→ **How to complete this task**:
Starting with the line that contains "and you will get" and stopping after the line that contains "and the weights", return each line below exactly as written, with no others.

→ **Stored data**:
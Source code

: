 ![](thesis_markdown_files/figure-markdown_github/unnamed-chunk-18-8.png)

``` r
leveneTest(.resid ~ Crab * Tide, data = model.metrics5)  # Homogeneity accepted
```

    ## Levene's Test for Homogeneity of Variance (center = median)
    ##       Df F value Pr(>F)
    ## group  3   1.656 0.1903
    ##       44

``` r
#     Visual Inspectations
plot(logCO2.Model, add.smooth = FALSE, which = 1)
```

* * *

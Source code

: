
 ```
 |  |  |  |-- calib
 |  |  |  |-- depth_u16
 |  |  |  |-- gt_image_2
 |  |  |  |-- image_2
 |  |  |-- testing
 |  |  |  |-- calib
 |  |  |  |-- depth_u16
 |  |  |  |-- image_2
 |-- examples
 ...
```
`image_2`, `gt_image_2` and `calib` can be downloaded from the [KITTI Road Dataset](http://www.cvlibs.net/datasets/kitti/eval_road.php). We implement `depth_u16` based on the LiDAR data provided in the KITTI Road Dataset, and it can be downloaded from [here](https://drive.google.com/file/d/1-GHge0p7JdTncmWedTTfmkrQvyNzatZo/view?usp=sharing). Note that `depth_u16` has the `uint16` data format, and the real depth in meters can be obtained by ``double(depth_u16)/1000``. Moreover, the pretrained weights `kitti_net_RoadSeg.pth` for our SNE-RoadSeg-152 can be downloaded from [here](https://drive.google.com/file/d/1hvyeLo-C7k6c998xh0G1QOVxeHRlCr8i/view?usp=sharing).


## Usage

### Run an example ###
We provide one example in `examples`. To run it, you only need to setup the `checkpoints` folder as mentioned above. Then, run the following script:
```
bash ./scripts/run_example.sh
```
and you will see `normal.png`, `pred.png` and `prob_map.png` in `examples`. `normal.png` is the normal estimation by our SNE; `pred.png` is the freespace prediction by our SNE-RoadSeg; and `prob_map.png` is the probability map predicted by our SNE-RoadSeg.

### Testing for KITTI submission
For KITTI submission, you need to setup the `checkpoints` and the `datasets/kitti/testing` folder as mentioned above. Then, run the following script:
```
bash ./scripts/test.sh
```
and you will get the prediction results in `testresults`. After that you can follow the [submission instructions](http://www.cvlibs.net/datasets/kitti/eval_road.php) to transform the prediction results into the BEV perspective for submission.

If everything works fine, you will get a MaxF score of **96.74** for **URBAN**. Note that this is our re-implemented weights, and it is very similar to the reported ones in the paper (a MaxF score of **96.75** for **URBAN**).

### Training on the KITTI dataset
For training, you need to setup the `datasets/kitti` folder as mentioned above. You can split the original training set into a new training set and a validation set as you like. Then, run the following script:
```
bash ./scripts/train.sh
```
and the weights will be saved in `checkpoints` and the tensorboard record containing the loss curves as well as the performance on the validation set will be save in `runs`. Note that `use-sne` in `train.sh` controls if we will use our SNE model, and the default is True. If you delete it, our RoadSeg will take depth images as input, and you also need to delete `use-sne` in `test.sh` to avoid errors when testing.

--

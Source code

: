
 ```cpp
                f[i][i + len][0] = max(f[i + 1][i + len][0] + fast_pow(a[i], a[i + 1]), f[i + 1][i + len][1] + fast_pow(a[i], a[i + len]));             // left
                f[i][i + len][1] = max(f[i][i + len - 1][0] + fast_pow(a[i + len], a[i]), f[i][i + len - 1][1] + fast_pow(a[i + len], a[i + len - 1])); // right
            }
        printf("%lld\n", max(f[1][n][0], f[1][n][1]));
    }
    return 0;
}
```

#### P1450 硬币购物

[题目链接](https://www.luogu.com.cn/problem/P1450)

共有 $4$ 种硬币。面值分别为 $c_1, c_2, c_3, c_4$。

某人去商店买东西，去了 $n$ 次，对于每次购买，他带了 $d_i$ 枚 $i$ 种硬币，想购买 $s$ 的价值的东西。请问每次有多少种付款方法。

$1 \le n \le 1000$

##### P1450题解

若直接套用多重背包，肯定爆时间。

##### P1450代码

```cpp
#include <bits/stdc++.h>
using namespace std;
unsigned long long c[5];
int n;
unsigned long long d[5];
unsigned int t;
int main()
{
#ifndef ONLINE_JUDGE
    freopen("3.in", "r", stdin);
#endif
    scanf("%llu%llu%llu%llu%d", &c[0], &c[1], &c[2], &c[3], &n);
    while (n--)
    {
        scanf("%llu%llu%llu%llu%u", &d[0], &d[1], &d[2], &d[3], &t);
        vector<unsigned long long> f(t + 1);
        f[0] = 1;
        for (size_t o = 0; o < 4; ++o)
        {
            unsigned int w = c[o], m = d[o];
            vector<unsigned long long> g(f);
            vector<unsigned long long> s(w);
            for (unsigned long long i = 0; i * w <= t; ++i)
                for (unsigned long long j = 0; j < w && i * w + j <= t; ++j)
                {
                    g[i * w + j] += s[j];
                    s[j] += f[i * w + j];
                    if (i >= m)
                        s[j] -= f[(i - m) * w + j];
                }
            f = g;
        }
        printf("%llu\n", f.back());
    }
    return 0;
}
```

→ **Solution to the problem**:
and you will get the prediction results in `testresults`. After that you can follow the [submission instructions](http://www.cvlibs.net/datasets/kitti/eval_road.php) to transform the prediction results into the BEV perspective for submission.

If everything works fine, you will get a MaxF score of **96.74** for **URBAN**. Note that this is our re-implemented weights, and it is very similar to the reported ones in the paper (a MaxF score of **96.75** for **URBAN**).

### Training on the KITTI dataset
For training, you need to setup the `datasets/kitti` folder as mentioned above. You can split the original training set into a new training set and a validation set as you like. Then, run the following script:
```
bash ./scripts/train.sh
```
and the weights will be saved in `checkpoints` and the tensorboard record containing the loss curves as well as the performance on the validation set will be save in `runs`. Note that `use-sne` in `train.sh` controls if we will use our SNE model, and the default is True. If you delete it, our RoadSeg will take depth images as input, and you also need to delete `use-sne` in `test.sh` to avoid errors when testing.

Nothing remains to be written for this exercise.